Kemudian salah seorang petani asal batanghari, Syamsudin juga turut bersuara. Dengan lantang Syamsudin menyatakan dalam orasinya bahwa sebagai seorang petani, konflik lahan telah terjadi berulangkali terhadapnya.

“Saya seorang Petani, pemerintah selalu berbicara mengentaskan kemiskinan. Namun apa yang saya dan kawan-kawan serikat alami sangat berbeda. Izin perusahaan yang disetujui oleh pemerintah di lahan yang sudah bertahun tahun kami garap memunculkan konflik. Kita membuka sedikit kawasan hutan untuk menjadi kawasan pertanian tidak diperbolehkannya. Padahal ketika posisinya perusahaan, sangat gampang ada izin dari pemerintah,” Kata syamsudin

Kemudian, Ados salah satu aktivis mahasiswa dari Lingkar Studi Mahasiswa Marhaenis (LSMM) juga turut bersuara dalam panggung rakyat ini.

“Negara kita Indonesia merupakan negara Agraris negara yang mayoritas masyarakatnya adalah petani. Bung Karno pernah bilang bahwa petani adalah penyangga kehidupan bangsa, tanpa petani negara tidak bisa hidup, negara tidak bisa berkembang. Makanan yang dinikmati oleh pemerintah adalah hasil keringat para petani.

Sementara Natalia Eflona salah satu Pejuang perempuan dari Konsorsium Pembaruan Agraria (KPA) juga turut menyoroti tentang perjuangan petani Jambi.

“Setiap tahun kita memperingati hari Tani nasional, tetapi nasib petani masih tidak berubah. Berbagai jenis perampasan lahan, penggusuran dimana-mana masih tetap berlangsung dimana. Para penghisap darah rakyat menghalalkan segala cara untuk menindas para petani. Untuk itu kita tidak boleh terpecah bangun front persatuan nasional demi Amanat UUPA yaitu reforma Agraria Sejati,” kata Flona.

Sementara itu, Ketua Pansus Konflik Lahan Wartono Triyankusumo yang hadir ditengah acara mengatakan bahwa pansus hadir dalam rangka mencari solusi bagi persoalan lahan yang dialami oleh para petani di Jambi.

“Kita hadir untuk menjawab pengaduan dari masyarakat dan teman-teman NGO soal konflik agraria,” kata Wartono Triyankusumo.

Ia mengakui bahwa ketimpangan pengelolaan lahan oleh korporasi kemudian Tumpang tindih perizinan lahan. Masyarakat sudah terlebih dahulu mengelola lahan tersebut.

“Jadi temen-temen saya kira tau tumpang tindih atar konsesi yang diberikan. Itu masyarakat sudah lebih dahulu mengerjakan lahan baru kemudian perusahaan hadir disitu letak konflik yang terjadi. Banyak konflik yang sampai hari ini belum selesai. Bahkan masyarakat di daerah serai serumpun sp 7 (Tebo) itu banyak lahannya yang digusur dengan alasan merambah hutan,” ujar Wartono.

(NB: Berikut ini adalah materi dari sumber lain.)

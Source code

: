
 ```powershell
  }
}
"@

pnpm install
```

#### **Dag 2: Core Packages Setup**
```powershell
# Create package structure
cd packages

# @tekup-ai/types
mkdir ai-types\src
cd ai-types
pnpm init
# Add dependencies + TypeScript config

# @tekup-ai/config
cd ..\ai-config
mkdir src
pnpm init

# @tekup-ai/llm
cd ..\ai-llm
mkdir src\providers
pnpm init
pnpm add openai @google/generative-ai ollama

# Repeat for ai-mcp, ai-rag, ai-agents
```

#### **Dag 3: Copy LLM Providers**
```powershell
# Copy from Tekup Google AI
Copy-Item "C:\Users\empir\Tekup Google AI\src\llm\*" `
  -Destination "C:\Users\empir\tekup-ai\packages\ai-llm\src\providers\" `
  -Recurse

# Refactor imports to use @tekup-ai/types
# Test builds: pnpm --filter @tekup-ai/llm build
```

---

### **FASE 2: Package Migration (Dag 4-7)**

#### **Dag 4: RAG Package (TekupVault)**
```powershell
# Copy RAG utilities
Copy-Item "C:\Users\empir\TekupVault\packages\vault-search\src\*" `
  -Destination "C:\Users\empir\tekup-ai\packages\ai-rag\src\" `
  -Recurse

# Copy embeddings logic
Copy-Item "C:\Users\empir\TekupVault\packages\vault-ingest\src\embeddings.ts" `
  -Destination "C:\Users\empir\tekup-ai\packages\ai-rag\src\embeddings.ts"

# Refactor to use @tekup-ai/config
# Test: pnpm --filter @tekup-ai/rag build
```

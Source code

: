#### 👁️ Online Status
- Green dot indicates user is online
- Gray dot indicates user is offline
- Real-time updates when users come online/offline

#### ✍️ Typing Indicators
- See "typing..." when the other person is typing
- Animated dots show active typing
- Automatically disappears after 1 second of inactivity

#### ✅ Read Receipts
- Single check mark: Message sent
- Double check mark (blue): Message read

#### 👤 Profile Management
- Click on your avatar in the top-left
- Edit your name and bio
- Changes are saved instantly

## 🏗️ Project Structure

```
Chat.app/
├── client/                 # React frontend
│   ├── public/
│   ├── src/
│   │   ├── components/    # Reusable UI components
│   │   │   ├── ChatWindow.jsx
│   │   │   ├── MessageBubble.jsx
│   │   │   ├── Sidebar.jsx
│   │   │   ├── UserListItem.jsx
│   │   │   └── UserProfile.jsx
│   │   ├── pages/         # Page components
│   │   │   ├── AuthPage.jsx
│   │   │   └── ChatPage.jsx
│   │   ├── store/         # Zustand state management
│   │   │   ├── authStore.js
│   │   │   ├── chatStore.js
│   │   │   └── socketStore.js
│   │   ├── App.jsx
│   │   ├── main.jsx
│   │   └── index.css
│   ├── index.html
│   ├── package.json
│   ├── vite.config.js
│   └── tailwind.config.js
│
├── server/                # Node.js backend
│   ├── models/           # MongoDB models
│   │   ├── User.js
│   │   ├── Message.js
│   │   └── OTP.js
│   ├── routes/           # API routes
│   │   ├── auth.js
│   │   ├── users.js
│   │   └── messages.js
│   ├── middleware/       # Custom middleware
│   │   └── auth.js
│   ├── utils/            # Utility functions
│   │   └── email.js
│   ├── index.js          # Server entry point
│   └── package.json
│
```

Inikan tidak adil, lanjut Wartono, makanya kami hadir membentuk pansus dalam rangka mencari solusi dan kami mohon minta mohon bantuan dari temen-temen NGO untuk memberikan data kepada kami sehingga kami bisa solusi atas persoalan lahan yang ada di Jambi.

Sementara itu dilokasi, Frans Dodi Koordinator Wilayah Konsorsium Pembaruan Agraria (KPA) Wilayah Jambi mengatakan bahwa kita sangat berharap negara hadir dan melaksanakan reforma Agraria sejati.

Kita tau hari ini Pemerintah hari ini sudah berbicara tentang Food Estate. Di Jambi sendiri informasi sejauh ini ada sekitar 800 ribu hektar lahan yang akan menjadi lahan food estate.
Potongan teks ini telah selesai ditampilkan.